→ Exercise instructions:
Take the entries that follow and return exactly the lines from the one holding "L'import reprend toutes" through the one holding "Il ajoute son", both included. Nothing else is needed.

- - - -

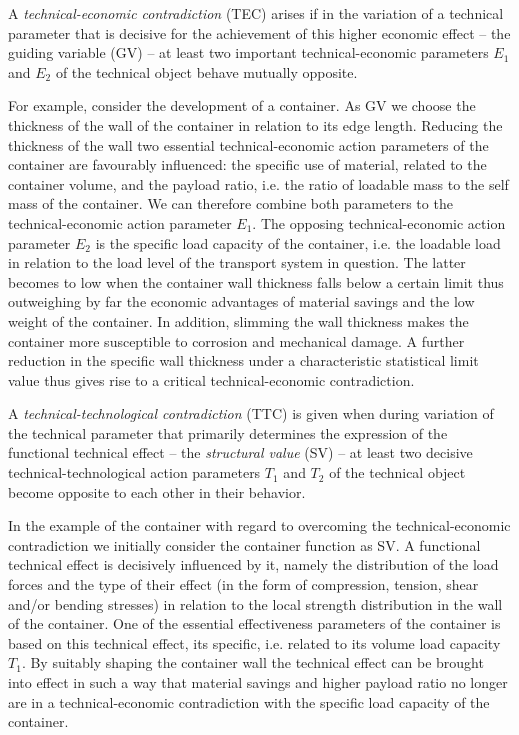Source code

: \documentclass[11pt,a4paper]{article}
\begin{document}
A \emph{technical-economic contradiction} (TEC) arises if in the variation of
a technical parameter that is decisive for the achievement of this higher
economic effect -- the guiding variable (GV) -- at least two important
technical-economic parameters $E_1$ and $E_2$ of the technical object behave
mutually opposite.

For example, consider the development of a container. As GV we choose the
thickness of the wall of the container in relation to its edge length.
Reducing the thickness of the wall two essential technical-economic action
parameters of the container are favourably influenced: the specific use of
material, related to the container volume, and the payload ratio, i.e. the
ratio of loadable mass to the self mass of the container.  We can therefore
combine both parameters to the technical-economic action parameter $E_1$. The
opposing technical-economic action parameter $E_2$ is the specific load
capacity of the container, i.e. the loadable load in relation to the load
level of the transport system in question. The latter becomes to low when the
container wall thickness falls below a certain limit thus outweighing by far
the economic advantages of material savings and the low weight of the
container. In addition, slimming the wall thickness makes the container more
susceptible to corrosion and mechanical damage. A further reduction in the
specific wall thickness under a characteristic statistical limit value thus
gives rise to a critical technical-economic contradiction.

A \emph{technical-technological contradiction} (TTC) is given when during
variation of the technical parameter that primarily determines the expression
of the functional technical effect -- the \emph{structural value} (SV) -- at
least two decisive technical-technological action parameters $T_1$ and $T_2$
of the technical object become opposite to each other in their behavior.

In the example of the container with regard to overcoming the
technical-economic contradiction we initially consider the container function
as SV.  A functional technical effect is decisively influenced by it, namely
the distribution of the load forces and the type of their effect (in the form
of compression, tension, shear and/or bending stresses) in relation to the
local strength distribution in the wall of the container. One of the essential
effectiveness parameters of the container is based on this technical effect,
its specific, i.e. related to its volume load capacity $T_1$. By suitably
shaping the container wall the technical effect can be brought into effect in
such a way that material savings and higher payload ratio no longer are in a
technical-economic contradiction with the specific load capacity of the
container.
\end{document}
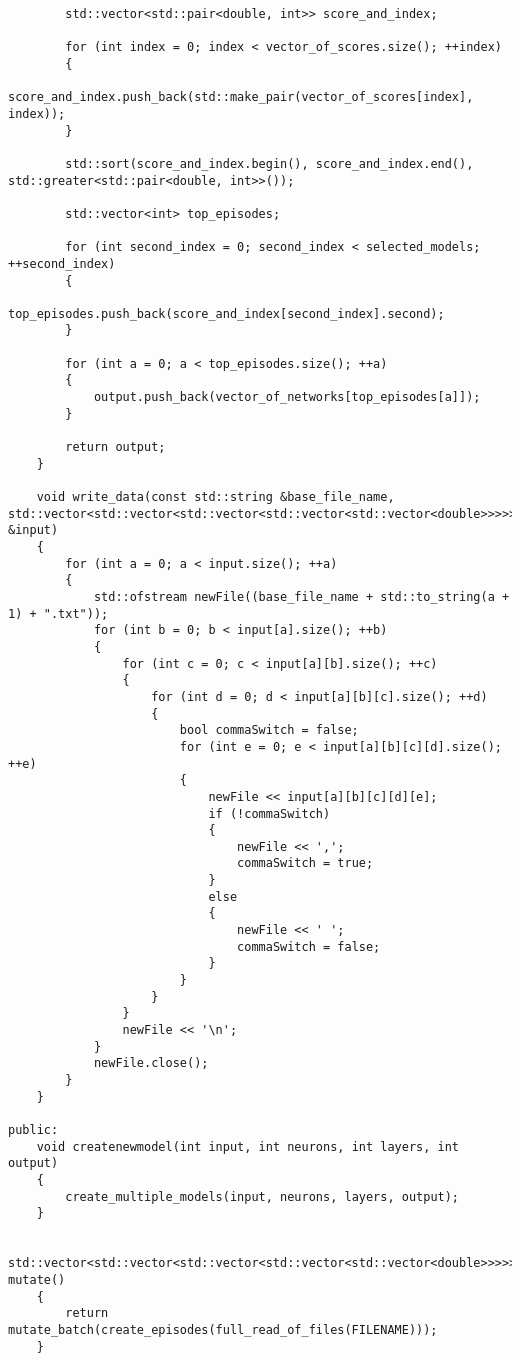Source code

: \begin{verbatim}
        std::vector<std::pair<double, int>> score_and_index;

        for (int index = 0; index < vector_of_scores.size(); ++index)
        {
            score_and_index.push_back(std::make_pair(vector_of_scores[index], index));
        }

        std::sort(score_and_index.begin(), score_and_index.end(), std::greater<std::pair<double, int>>());

        std::vector<int> top_episodes;

        for (int second_index = 0; second_index < selected_models; ++second_index)
        {
            top_episodes.push_back(score_and_index[second_index].second);
        }

        for (int a = 0; a < top_episodes.size(); ++a)
        {
            output.push_back(vector_of_networks[top_episodes[a]]);
        }

        return output;
    }

    void write_data(const std::string &base_file_name, std::vector<std::vector<std::vector<std::vector<std::vector<double>>>>> &input)
    {
        for (int a = 0; a < input.size(); ++a)
        {
            std::ofstream newFile((base_file_name + std::to_string(a + 1) + ".txt"));
            for (int b = 0; b < input[a].size(); ++b)
            {
                for (int c = 0; c < input[a][b].size(); ++c)
                {
                    for (int d = 0; d < input[a][b][c].size(); ++d)
                    {
                        bool commaSwitch = false;
                        for (int e = 0; e < input[a][b][c][d].size(); ++e)
                        {
                            newFile << input[a][b][c][d][e];
                            if (!commaSwitch)
                            {
                                newFile << ',';
                                commaSwitch = true;
                            }
                            else
                            {
                                newFile << ' ';
                                commaSwitch = false;
                            }
                        }
                    }
                }
                newFile << '\n';
            }
            newFile.close();
        }
    }

public:
    void createnewmodel(int input, int neurons, int layers, int output)
    {
        create_multiple_models(input, neurons, layers, output);
    }

    std::vector<std::vector<std::vector<std::vector<std::vector<double>>>>> mutate()
    {
        return mutate_batch(create_episodes(full_read_of_files(FILENAME)));
    }


\end{verbatim}
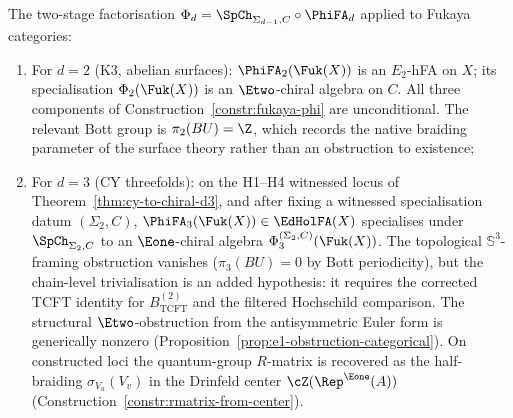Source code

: \begin{proposition}
\label{prop:fukaya-phi-status}
The two-stage factorisation $\Phi_d = \SpCh_{\Sigma_{d-1}, C} \circ \PhiFA_d$
applied to Fukaya categories:
\begin{enumerate}[label=(\roman*)]
 \item For $d = 2$ (K3, abelian surfaces): $\PhiFA_2(\Fuk(X))$ is an
 $E_2$-hFA on $X$; its specialisation $\Phi_2(\Fuk(X))$ is an
 $\Etwo$-chiral algebra on $C$. All three components of
 Construction~\ref{constr:fukaya-phi} are unconditional. The
 relevant Bott group is $\pi_2(BU) = \Z$, which records the native
 braiding parameter of the surface theory rather than an obstruction
 to existence;
 \item For $d = 3$ (CY threefolds): on the H1--H4 witnessed locus of
 Theorem~\ref{thm:cy-to-chiral-d3}, and after fixing a witnessed
 specialisation datum $(\Sigma_2,C)$,
 $\PhiFA_3(\Fuk(X)) \in \EdHolFA(X)$ specialises under
 $\SpCh_{\Sigma_2, C}$ to an $\Eone$-chiral algebra
 $\Phi_3^{(\Sigma_2,C)}(\Fuk(X))$. The topological
 $\mathbb{S}^3$-framing obstruction vanishes
 ($\pi_3(BU) = 0$ by Bott periodicity), but the chain-level
 trivialisation is an added hypothesis: it requires the corrected
 TCFT identity for $B^{(2)}_{\mathrm{TCFT}}$ and the filtered
 Hochschild comparison. The structural $\Etwo$-obstruction from the
 antisymmetric Euler form is generically nonzero
 (Proposition~\ref{prop:e1-obstruction-categorical}). On constructed
 loci the quantum-group $R$-matrix is recovered as the half-braiding
 $\sigma_{V_u}(V_v)$ in the Drinfeld center
 $\cZ(\Rep^{\Eone}(A))$ (Construction~\ref{constr:rmatrix-from-center}).
\end{enumerate}
\end{proposition}

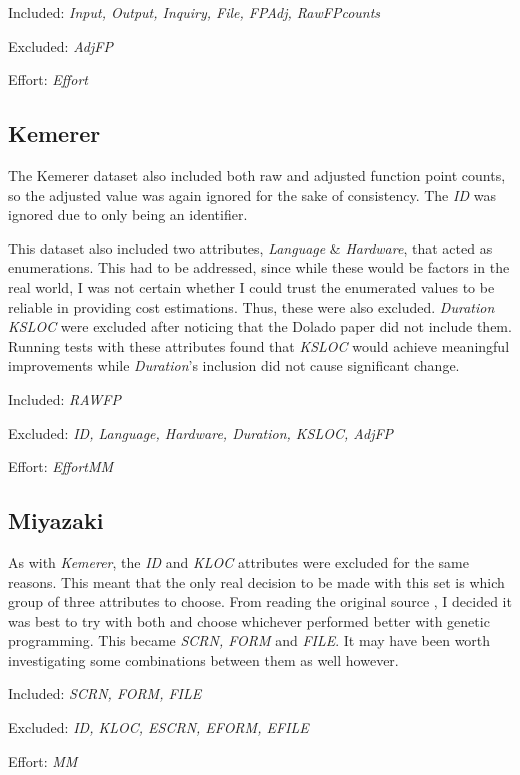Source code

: \documentclass[11pt, a4paper]{article}
\begin{document}
Included: \emph{Input, Output, Inquiry, File, FPAdj, RawFPcounts}

Excluded: \emph{AdjFP}

Effort: \emph{Effort}

\subsection{Kemerer} %
\label{sub:kemerer}
The Kemerer dataset also included both raw and adjusted function point counts,
so the adjusted value was again ignored for the sake of consistency. The
\emph{ID} was ignored due to only being an identifier.

This dataset also included two attributes, \emph{Language} \& \emph{Hardware},
that acted as enumerations. This had to be addressed, since while these would be
factors in the real world, I was not certain whether I could trust the
enumerated values to be reliable in providing cost estimations. Thus, these were
also excluded. \emph{Duration} \emph{KSLOC} were excluded after noticing that
the Dolado paper did not include them. Running tests with these attributes found
that \emph{KSLOC} would achieve meaningful improvements while \emph{Duration}'s
inclusion did not cause significant change.

Included: \emph{RAWFP}

Excluded: \emph{ID, Language, Hardware, Duration, KSLOC, AdjFP}

Effort: \emph{EffortMM}

\subsection{Miyazaki} %
\label{sub:miyazaki}
As with \emph{Kemerer}, the \emph{ID} and \emph{KLOC} attributes were excluded
for the same reasons. This meant that the only real decision to be made with
this set is which group of three attributes to choose. From reading the original
source \cite[Section~4.2]{MIYAZAKI19943}, I decided it was best to try with both
and choose whichever performed better with genetic programming. This became
\emph{SCRN, FORM} and \emph{FILE}. It may have been worth investigating some
combinations between them as well however.

Included: \emph{SCRN, FORM, FILE}

Excluded: \emph{ID, KLOC, ESCRN, EFORM, EFILE}

Effort: \emph{MM}
\end{document}
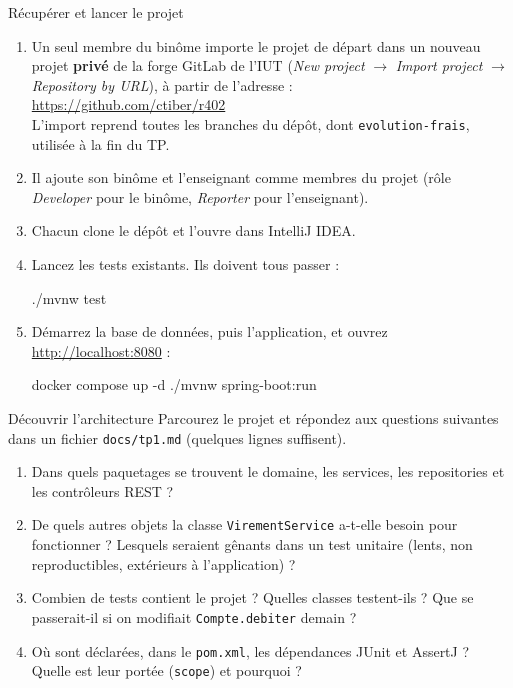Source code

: \documentclass[11pt]{article}
\newcommand{\rstarterurl}{\url{https://github.com/ctiber/r402}}
\begin{document}
\begin{exobox}{Récupérer et lancer le projet}
\begin{enumerate}[leftmargin=1.4em]
  \item Un seul membre du binôme importe le projet de départ dans un nouveau projet \textbf{privé} de la forge GitLab de l'IUT (\textit{New project} $\rightarrow$ \textit{Import project} $\rightarrow$ \textit{Repository by URL}), à partir de l'adresse :\\ \rstarterurl\\
  L'import reprend toutes les branches du dépôt, dont \texttt{evolution-frais}, utilisée à la fin du TP.
  \item Il ajoute son binôme et l'enseignant comme membres du projet (rôle \textit{Developer} pour le binôme, \textit{Reporter} pour l'enseignant).
  \item Chacun clone le dépôt et l'ouvre dans IntelliJ IDEA.
  \item Lancez les tests existants. Ils doivent tous passer :
\begin{codebox}
./mvnw test
\end{codebox}
  \item Démarrez la base de données, puis l'application, et ouvrez \url{http://localhost:8080} :
\begin{codebox}
docker compose up -d
./mvnw spring-boot:run
\end{codebox}
\end{enumerate}
\end{exobox}

\begin{exobox}{Découvrir l'architecture}
Parcourez le projet et répondez aux questions suivantes dans un fichier \texttt{docs/tp1.md} (quelques lignes suffisent).
\begin{enumerate}[leftmargin=1.4em]
  \item Dans quels paquetages se trouvent le domaine, les services, les repositories et les contrôleurs REST ?
  \item De quels autres objets la classe \texttt{VirementService} a-t-elle besoin pour fonctionner ? Lesquels seraient gênants dans un test unitaire (lents, non reproductibles, extérieurs à l'application) ?
  \item Combien de tests contient le projet ? Quelles classes testent-ils ? Que se passerait-il si on modifiait \texttt{Compte.debiter} demain ?
  \item Où sont déclarées, dans le \texttt{pom.xml}, les dépendances JUnit et AssertJ ? Quelle est leur portée (\texttt{scope}) et pourquoi ?
\end{enumerate}
\end{exobox}
\end{document}
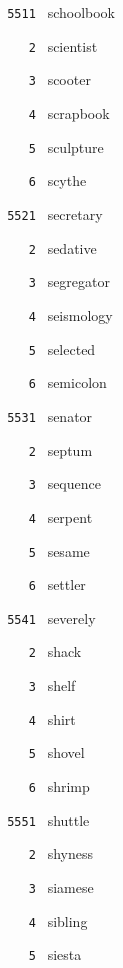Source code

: \documentclass[11pt]{article}
\begin{document}
\begin{multicols}{6}
\noindent \texttt{ 5511 } schoolbook  \par
\noindent \texttt{ \ \ \ 2 } scientist  \par
\noindent \texttt{ \ \ \ 3 } scooter  \par
\noindent \texttt{ \ \ \ 4 } scrapbook  \par
\noindent \texttt{ \ \ \ 5 } sculpture  \par
\noindent \texttt{ \ \ \ 6 } scythe  \par
\vspace{3mm}
\noindent \texttt{ 5521 } secretary  \par
\noindent \texttt{ \ \ \ 2 } sedative  \par
\noindent \texttt{ \ \ \ 3 } segregator  \par
\noindent \texttt{ \ \ \ 4 } seismology  \par
\noindent \texttt{ \ \ \ 5 } selected  \par
\noindent \texttt{ \ \ \ 6 } semicolon  \par
\vspace{3mm}
\noindent \texttt{ 5531 } senator  \par
\noindent \texttt{ \ \ \ 2 } septum  \par
\noindent \texttt{ \ \ \ 3 } sequence  \par
\noindent \texttt{ \ \ \ 4 } serpent  \par
\noindent \texttt{ \ \ \ 5 } sesame  \par
\noindent \texttt{ \ \ \ 6 } settler  \par
\vspace{3mm}
\noindent \texttt{ 5541 } severely  \par
\noindent \texttt{ \ \ \ 2 } shack  \par
\noindent \texttt{ \ \ \ 3 } shelf  \par
\noindent \texttt{ \ \ \ 4 } shirt  \par
\noindent \texttt{ \ \ \ 5 } shovel  \par
\noindent \texttt{ \ \ \ 6 } shrimp  \par
\vspace{3mm}
\noindent \texttt{ 5551 } shuttle  \par
\noindent \texttt{ \ \ \ 2 } shyness  \par
\noindent \texttt{ \ \ \ 3 } siamese  \par
\noindent \texttt{ \ \ \ 4 } sibling  \par
\noindent \texttt{ \ \ \ 5 } siesta  \par

\end{multicols}
\end{document}
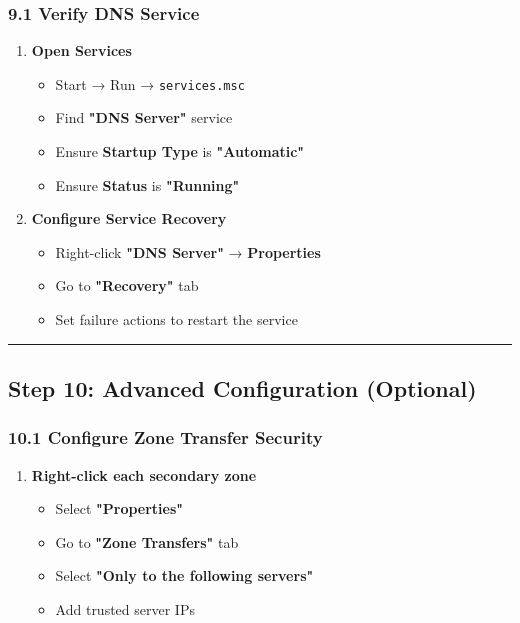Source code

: \subsubsection{9.1 Verify DNS Service}\label{verify-dns-service}

\begin{enumerate}
\def\labelenumi{\arabic{enumi}.}
\tightlist
\item
  \textbf{Open Services}

  \begin{itemize}
  \tightlist
  \item
    Start → Run → \texttt{services.msc}
  \item
    Find \textbf{"DNS Server"} service
  \item
    Ensure \textbf{Startup Type} is \textbf{"Automatic"}
  \item
    Ensure \textbf{Status} is \textbf{"Running"}
  \end{itemize}
\item
  \textbf{Configure Service Recovery}

  \begin{itemize}
  \tightlist
  \item
    Right-click \textbf{"DNS Server"} → \textbf{Properties}
  \item
    Go to \textbf{"Recovery"} tab
  \item
    Set failure actions to restart the service
  \end{itemize}
\end{enumerate}

\begin{center}\rule{0.5\linewidth}{0.5pt}\end{center}

\subsection{Step 10: Advanced Configuration (Optional)}\label{step-10-advanced-configuration-optional}

\subsubsection{10.1 Configure Zone Transfer Security}\label{configure-zone-transfer-security}

\begin{enumerate}
\def\labelenumi{\arabic{enumi}.}
\tightlist
\item
  \textbf{Right-click each secondary zone}

  \begin{itemize}
  \tightlist
  \item
    Select \textbf{"Properties"}
  \item
    Go to \textbf{"Zone Transfers"} tab
  \item
    Select \textbf{"Only to the following servers"}
  \item
    Add trusted server IPs
  \end{itemize}
\end{enumerate}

- - - -

→ Task output:
  L'import reprend toutes les branches du dépôt, dont \texttt{evolution-frais}, utilisée à la fin du TP.
  \item Il ajoute son binôme et l'enseignant comme membres du projet (rôle \textit{Developer} pour le binôme, \textit{Reporter} pour l'enseignant).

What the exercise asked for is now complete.